- _What the task asks_
Look through the listing below for the string "using". Show each line where it occurs.
BEGIN Source records
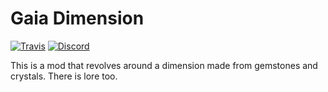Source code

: # Gaia Dimension
[![Travis](https://img.shields.io/travis/Andromander/Gaia-Dimension.svg)](https://travis-ci.org/Andromander/Gaia-Dimension) 
[![Discord](https://img.shields.io/discord/404597598633328643.svg)](https://discord.gg/g7BBHB6)

This is a mod that revolves around a dimension made from gemstones and crystals. There is lore too.
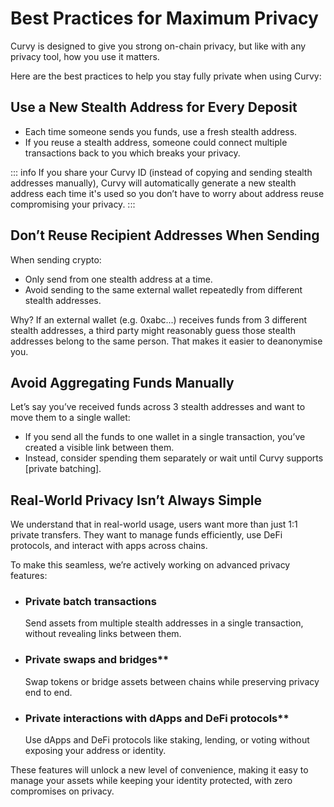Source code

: # Best Practices for Maximum Privacy

Curvy is designed to give you strong on-chain privacy, but like with any privacy tool, how you use it matters.

Here are the best practices to help you stay fully private when using Curvy:

## Use a New Stealth Address for Every Deposit

- Each time someone sends you funds, use a fresh stealth address.  
- If you reuse a stealth address, someone could connect multiple transactions back to you which breaks your privacy.

::: info
If you share your Curvy ID (instead of copying and sending stealth addresses manually), Curvy will automatically generate a new stealth address each time it's used so you don’t have to worry about address reuse compromising your privacy.
:::

## Don’t Reuse Recipient Addresses When Sending

When sending crypto:

- Only send from one stealth address at a time.  
- Avoid sending to the same external wallet repeatedly from different stealth addresses.

Why? If an external wallet (e.g. 0xabc...) receives funds from 3 different stealth addresses, a third party might reasonably guess those stealth addresses belong to the same person. That makes it easier to deanonymise you.

## Avoid Aggregating Funds Manually

Let’s say you’ve received funds across 3 stealth addresses and want to move them to a single wallet:

- If you send all the funds to one wallet in a single transaction, you’ve created a visible link between them.  
- Instead, consider spending them separately or wait until Curvy supports [private batching].

## **Real-World Privacy Isn’t Always Simple**

We understand that in real-world usage, users want more than just 1:1 private transfers. They want to manage funds efficiently, use DeFi protocols, and interact with apps across chains.

To make this seamless, we’re actively working on advanced privacy features:

- ### Private batch transactions
  Send assets from multiple stealth addresses in a single transaction, without revealing links between them.

- ### Private swaps and bridges**  
  Swap tokens or bridge assets between chains while preserving privacy end to end.

- ### Private interactions with dApps and DeFi protocols**  
  Use dApps and DeFi protocols like staking, lending, or voting without exposing your address or identity.

These features will unlock a new level of convenience, making it easy to manage your assets while keeping your identity protected, with zero compromises on privacy.
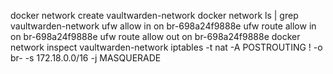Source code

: docker network create vaultwarden-network
docker network ls | grep vaultwarden-network
ufw allow in on br-698a24f9888e
ufw route allow in on br-698a24f9888e
ufw route allow out on br-698a24f9888e
docker network inspect vaultwarden-network
iptables -t nat -A POSTROUTING ! -o br- -s 172.18.0.0/16 -j MASQUERADE
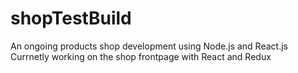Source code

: # shopTestBuild
An ongoing products shop development using Node.js and React.js
Currnetly working on the shop frontpage with React and Redux
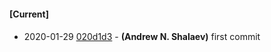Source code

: 
#### [Current]

#### 
 * 2020-01-29 [020d1d3](../../commit/020d1d3) - __(Andrew N. Shalaev)__ first commit
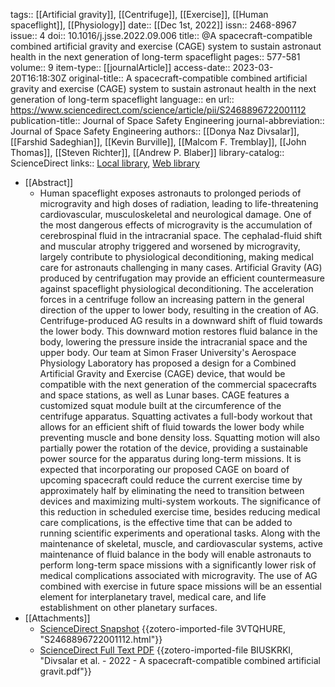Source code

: tags:: [[Artificial gravity]], [[Centrifuge]], [[Exercise]], [[Human spaceflight]], [[Physiology]]
date:: [[Dec 1st, 2022]]
issn:: 2468-8967
issue:: 4
doi:: 10.1016/j.jsse.2022.09.006
title:: @A spacecraft-compatible combined artificial gravity and exercise (CAGE) system to sustain astronaut health in the next generation of long-term spaceflight
pages:: 577-581
volume:: 9
item-type:: [[journalArticle]]
access-date:: 2023-03-20T16:18:30Z
original-title:: A spacecraft-compatible combined artificial gravity and exercise (CAGE) system to sustain astronaut health in the next generation of long-term spaceflight
language:: en
url:: https://www.sciencedirect.com/science/article/pii/S2468896722001112
publication-title:: Journal of Space Safety Engineering
journal-abbreviation:: Journal of Space Safety Engineering
authors:: [[Donya Naz Divsalar]], [[Farshid Sadeghian]], [[Kevin Burville]], [[Malcom F. Tremblay]], [[John Thomas]], [[Steven Richter]], [[Andrew P. Blaber]]
library-catalog:: ScienceDirect
links:: [Local library](zotero://select/library/items/VGSC2C9F), [Web library](https://www.zotero.org/users/8784047/items/VGSC2C9F)

- [[Abstract]]
	- Human spaceflight exposes astronauts to prolonged periods of microgravity and high doses of radiation, leading to life-threatening cardiovascular, musculoskeletal and neurological damage. One of the most dangerous effects of microgravity is the accumulation of cerebrospinal fluid in the intracranial space. The cephalad-fluid shift and muscular atrophy triggered and worsened by microgravity, largely contribute to physiological deconditioning, making medical care for astronauts challenging in many cases. Artificial Gravity (AG) produced by centrifugation may provide an efficient countermeasure against spaceflight physiological deconditioning. The acceleration forces in a centrifuge follow an increasing pattern in the general direction of the upper to lower body, resulting in the creation of AG. Centrifuge-produced AG results in a downward shift of fluid towards the lower body. This downward motion restores fluid balance in the body, lowering the pressure inside the intracranial space and the upper body. Our team at Simon Fraser University's Aerospace Physiology Laboratory has proposed a design for a Combined Artificial Gravity and Exercise (CAGE) device, that would be compatible with the next generation of the commercial spacecrafts and space stations, as well as Lunar bases. CAGE features a customized squat module built at the circumference of the centrifuge apparatus. Squatting activates a full-body workout that allows for an efficient shift of fluid towards the lower body while preventing muscle and bone density loss. Squatting motion will also partially power the rotation of the device, providing a sustainable power source for the apparatus during long-term missions. It is expected that incorporating our proposed CAGE on board of upcoming spacecraft could reduce the current exercise time by approximately half by eliminating the need to transition between devices and maximizing multi-system workouts. The significance of this reduction in scheduled exercise time, besides reducing medical care complications, is the effective time that can be added to running scientific experiments and operational tasks. Along with the maintenance of skeletal, muscle, and cardiovascular systems, active maintenance of fluid balance in the body will enable astronauts to perform long-term space missions with a significantly lower risk of medical complications associated with microgravity. The use of AG combined with exercise in future space missions will be an essential element for interplanetary travel, medical care, and life establishment on other planetary surfaces.
- [[Attachments]]
	- [ScienceDirect Snapshot](https://www.sciencedirect.com/science/article/pii/S2468896722001112) {{zotero-imported-file 3VTQHURE, "S2468896722001112.html"}}
	- [ScienceDirect Full Text PDF](https://www.sciencedirect.com/science/article/pii/S2468896722001112/pdfft?md5=a244806dfde28fbe65b5d41b4f916792&pid=1-s2.0-S2468896722001112-main.pdf&isDTMRedir=Y) {{zotero-imported-file BIUSKRKI, "Divsalar et al. - 2022 - A spacecraft-compatible combined artificial gravit.pdf"}}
END Source records
- _Answer to the exercise_
Here are the best practices to help you stay fully private when using Curvy:
An ongoing products shop development using Node.js and React.js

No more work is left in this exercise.